Ten years ago, Kathleen Sipes, Mount Carmel’s high school principal, realized that she needed to move forward with technology integration. She hired technology coordinators who knew the ins and outs of hardware and software and who understood the issues—curriculum integration in particular—that the classroom teachers were facing every day.

 

Together, they devised a plan to encourage the staff to use available technology, and the Mount Carmel Technology Certification Program was born. TCP serves the needs of the entire campus, but it focuses on staff development. Teacher competencies in the use of technology, as stated in the guidelines of the Archdiocese of Baltimore and Mount Carmel’s technology plan, are emphasized.

The program is modeled after a typical bachelor’s degree program. Teachers must take a battery of core classes, followed by a concentration of courses that they select. Curriculum integration and a final project complete the requirements of the program.
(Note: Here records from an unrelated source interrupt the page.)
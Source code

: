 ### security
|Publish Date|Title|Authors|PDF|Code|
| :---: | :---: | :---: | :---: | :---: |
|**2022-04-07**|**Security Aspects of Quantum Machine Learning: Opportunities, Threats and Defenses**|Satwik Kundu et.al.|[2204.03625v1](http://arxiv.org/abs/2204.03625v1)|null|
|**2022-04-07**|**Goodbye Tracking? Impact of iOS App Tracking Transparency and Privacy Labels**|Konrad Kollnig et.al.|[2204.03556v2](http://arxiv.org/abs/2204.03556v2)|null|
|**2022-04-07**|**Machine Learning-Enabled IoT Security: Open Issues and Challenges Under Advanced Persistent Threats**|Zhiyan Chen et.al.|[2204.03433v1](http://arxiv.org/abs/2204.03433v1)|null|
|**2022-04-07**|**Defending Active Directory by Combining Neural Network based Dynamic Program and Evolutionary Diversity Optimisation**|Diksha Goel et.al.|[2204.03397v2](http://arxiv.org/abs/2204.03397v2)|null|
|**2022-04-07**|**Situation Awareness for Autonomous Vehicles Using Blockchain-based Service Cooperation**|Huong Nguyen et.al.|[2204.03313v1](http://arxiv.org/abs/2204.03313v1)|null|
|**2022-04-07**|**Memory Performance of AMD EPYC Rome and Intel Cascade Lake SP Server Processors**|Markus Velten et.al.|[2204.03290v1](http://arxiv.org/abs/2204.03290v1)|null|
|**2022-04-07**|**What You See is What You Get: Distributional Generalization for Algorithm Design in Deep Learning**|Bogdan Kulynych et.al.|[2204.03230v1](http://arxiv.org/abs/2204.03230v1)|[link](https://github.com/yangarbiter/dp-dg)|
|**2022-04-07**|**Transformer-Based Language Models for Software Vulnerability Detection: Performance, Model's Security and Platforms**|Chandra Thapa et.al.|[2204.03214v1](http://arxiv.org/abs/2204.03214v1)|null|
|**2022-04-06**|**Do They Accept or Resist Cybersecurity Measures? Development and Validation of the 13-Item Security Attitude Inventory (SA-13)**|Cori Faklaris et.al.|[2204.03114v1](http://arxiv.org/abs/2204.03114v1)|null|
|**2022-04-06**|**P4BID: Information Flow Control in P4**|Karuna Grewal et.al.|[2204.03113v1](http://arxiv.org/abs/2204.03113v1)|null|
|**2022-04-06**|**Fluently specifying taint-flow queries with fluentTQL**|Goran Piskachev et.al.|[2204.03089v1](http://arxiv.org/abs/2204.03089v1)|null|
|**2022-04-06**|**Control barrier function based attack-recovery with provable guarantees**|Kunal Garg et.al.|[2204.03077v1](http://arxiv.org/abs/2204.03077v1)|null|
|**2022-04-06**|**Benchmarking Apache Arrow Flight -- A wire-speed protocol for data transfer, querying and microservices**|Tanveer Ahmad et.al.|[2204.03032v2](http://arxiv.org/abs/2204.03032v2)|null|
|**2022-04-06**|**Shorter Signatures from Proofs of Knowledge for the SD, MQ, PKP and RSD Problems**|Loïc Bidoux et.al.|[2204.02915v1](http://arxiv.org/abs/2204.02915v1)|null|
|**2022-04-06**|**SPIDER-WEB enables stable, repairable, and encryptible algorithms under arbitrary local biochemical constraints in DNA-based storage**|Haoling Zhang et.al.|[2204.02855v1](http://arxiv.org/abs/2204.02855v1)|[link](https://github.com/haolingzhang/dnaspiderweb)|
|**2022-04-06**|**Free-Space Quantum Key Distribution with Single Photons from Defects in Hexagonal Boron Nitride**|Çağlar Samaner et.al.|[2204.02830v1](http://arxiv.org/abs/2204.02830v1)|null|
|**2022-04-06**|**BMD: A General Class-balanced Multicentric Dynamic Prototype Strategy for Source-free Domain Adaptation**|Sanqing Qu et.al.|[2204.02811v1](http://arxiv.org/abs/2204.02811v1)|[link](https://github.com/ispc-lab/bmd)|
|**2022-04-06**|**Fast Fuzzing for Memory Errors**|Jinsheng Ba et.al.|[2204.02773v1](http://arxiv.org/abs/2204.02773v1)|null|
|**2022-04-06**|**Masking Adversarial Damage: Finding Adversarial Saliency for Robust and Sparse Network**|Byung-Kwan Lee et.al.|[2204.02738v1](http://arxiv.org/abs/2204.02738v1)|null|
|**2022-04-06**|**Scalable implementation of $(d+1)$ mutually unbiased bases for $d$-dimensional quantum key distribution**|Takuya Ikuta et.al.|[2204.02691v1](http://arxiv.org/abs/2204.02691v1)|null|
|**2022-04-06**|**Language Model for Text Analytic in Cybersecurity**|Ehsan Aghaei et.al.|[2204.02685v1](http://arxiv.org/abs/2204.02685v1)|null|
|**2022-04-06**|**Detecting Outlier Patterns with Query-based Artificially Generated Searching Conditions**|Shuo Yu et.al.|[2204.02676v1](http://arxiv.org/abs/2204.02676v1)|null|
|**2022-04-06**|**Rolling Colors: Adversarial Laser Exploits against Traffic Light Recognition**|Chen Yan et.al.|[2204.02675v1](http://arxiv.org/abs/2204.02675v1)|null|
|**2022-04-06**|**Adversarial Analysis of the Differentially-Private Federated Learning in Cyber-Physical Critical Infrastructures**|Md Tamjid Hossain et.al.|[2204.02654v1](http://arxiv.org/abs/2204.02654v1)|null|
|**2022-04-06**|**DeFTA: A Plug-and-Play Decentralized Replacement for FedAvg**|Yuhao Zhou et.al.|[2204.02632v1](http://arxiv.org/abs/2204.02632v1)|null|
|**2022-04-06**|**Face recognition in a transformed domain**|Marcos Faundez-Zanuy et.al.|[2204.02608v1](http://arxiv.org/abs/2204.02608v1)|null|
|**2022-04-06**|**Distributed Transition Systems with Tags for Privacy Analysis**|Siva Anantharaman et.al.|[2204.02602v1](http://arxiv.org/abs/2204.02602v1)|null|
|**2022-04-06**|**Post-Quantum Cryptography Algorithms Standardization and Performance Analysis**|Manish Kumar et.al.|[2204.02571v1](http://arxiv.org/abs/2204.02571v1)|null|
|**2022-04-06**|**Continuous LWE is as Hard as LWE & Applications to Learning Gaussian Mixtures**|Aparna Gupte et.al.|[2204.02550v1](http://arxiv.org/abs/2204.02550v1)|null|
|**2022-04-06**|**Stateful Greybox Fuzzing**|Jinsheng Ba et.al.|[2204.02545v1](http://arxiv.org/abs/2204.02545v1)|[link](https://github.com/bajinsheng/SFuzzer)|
Faculty members may take courses in various ways: one-on-one instruction with a technology coordinator; during professional days; courses at other institutions; and with faculty members, students or community members. Teachers may also receive credit for knowledge already acquired, and they may mentor other faculty members.

The program’s objectives flow from the goals for teachers that are stated in the technology plan. They say that teachers will redefine their roles to be facilitators, coaches and co-learners; use multimedia strategies; vary methods to include available technology; act as resources to others on campus; and continue with personal and professional growth.

The program consists of a core with applications such as Microsoft Windows, databases, spreadsheets and desktop publishing. The second phase concentrates on elective slots in areas such as digital photography, advanced graphics, Web-page authoring and sound editing. The third phase incorporates curriculum integration and a thesis project.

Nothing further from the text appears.